* GOAL OF THE EXERCISE
From the entries below, copy every line that has the word "andrew".

--- DATA RECORDS ---

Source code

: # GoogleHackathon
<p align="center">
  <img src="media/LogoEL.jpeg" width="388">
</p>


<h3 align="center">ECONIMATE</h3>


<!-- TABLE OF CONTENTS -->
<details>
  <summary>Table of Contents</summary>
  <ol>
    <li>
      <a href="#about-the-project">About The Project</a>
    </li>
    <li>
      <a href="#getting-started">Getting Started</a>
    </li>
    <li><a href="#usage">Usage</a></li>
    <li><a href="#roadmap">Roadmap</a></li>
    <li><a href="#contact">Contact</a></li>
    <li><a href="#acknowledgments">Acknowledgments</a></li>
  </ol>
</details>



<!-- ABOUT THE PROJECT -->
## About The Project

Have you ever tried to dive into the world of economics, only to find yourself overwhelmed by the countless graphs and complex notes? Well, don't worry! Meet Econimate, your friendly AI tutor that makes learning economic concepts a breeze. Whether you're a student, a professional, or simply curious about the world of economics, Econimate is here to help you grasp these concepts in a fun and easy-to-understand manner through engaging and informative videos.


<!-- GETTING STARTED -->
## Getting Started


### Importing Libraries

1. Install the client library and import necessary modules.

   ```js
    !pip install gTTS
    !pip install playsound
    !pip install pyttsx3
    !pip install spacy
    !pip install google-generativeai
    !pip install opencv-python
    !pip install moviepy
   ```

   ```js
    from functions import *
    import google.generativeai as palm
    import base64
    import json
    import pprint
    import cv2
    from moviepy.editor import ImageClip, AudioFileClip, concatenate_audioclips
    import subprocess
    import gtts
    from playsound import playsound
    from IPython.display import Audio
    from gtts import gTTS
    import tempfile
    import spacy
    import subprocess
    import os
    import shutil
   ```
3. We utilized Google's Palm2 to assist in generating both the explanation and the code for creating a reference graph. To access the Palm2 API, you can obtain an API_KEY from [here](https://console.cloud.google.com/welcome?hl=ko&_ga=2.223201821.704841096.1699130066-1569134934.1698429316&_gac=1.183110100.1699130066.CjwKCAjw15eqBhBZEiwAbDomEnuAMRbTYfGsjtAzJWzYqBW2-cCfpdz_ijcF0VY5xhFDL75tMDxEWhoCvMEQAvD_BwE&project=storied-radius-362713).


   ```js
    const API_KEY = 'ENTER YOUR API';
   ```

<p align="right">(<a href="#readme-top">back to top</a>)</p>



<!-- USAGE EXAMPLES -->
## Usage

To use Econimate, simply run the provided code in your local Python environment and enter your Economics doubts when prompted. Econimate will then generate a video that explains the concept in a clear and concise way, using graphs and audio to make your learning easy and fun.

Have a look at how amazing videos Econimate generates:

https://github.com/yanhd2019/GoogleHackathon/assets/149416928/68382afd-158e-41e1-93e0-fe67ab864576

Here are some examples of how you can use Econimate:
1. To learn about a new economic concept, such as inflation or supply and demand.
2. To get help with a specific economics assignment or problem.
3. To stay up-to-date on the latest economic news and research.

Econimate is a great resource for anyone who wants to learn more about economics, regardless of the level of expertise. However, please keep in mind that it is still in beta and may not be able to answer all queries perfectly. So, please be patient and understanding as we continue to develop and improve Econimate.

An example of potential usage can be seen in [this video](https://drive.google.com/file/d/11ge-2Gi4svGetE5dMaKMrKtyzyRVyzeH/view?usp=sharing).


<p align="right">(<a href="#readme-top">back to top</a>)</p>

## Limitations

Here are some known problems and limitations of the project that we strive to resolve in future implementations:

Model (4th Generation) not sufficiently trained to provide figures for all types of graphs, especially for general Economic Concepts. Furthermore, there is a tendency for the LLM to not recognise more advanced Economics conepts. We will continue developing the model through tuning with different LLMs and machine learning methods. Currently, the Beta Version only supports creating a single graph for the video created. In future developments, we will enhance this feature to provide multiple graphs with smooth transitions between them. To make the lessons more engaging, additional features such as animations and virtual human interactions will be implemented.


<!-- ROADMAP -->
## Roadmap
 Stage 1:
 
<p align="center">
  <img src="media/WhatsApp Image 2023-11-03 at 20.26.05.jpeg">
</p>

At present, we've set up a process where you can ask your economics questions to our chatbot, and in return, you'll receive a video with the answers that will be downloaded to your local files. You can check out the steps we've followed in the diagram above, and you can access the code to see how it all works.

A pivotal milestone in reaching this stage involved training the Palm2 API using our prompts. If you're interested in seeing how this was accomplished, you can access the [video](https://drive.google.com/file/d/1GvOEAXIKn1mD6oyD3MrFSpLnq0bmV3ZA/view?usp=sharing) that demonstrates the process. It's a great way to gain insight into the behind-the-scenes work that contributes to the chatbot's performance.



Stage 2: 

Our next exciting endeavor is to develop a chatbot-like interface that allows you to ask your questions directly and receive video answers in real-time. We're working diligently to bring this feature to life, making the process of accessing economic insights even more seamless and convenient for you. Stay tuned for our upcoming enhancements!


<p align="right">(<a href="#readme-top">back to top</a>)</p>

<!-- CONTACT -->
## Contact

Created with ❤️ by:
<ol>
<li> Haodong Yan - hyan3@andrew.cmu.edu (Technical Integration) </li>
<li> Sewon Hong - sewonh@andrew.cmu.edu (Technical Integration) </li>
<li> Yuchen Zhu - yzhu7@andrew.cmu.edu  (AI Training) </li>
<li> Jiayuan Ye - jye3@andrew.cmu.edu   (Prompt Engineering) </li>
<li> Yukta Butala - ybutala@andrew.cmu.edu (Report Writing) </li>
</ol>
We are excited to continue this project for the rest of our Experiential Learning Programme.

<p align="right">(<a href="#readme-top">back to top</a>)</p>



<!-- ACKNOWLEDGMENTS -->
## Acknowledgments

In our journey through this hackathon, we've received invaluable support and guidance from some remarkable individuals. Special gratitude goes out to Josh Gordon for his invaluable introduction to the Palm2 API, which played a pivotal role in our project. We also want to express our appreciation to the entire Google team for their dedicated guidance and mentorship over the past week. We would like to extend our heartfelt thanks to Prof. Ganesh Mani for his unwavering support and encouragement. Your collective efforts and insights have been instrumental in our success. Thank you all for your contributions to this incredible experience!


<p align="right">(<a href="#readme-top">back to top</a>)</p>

---

* EXPECTED ANSWER
<li> Haodong Yan - hyan3@andrew.cmu.edu (Technical Integration) </li>
<li> Sewon Hong - sewonh@andrew.cmu.edu (Technical Integration) </li>
<li> Yuchen Zhu - yzhu7@andrew.cmu.edu  (AI Training) </li>
<li> Jiayuan Ye - jye3@andrew.cmu.edu   (Prompt Engineering) </li>
<li> Yukta Butala - ybutala@andrew.cmu.edu (Report Writing) </li>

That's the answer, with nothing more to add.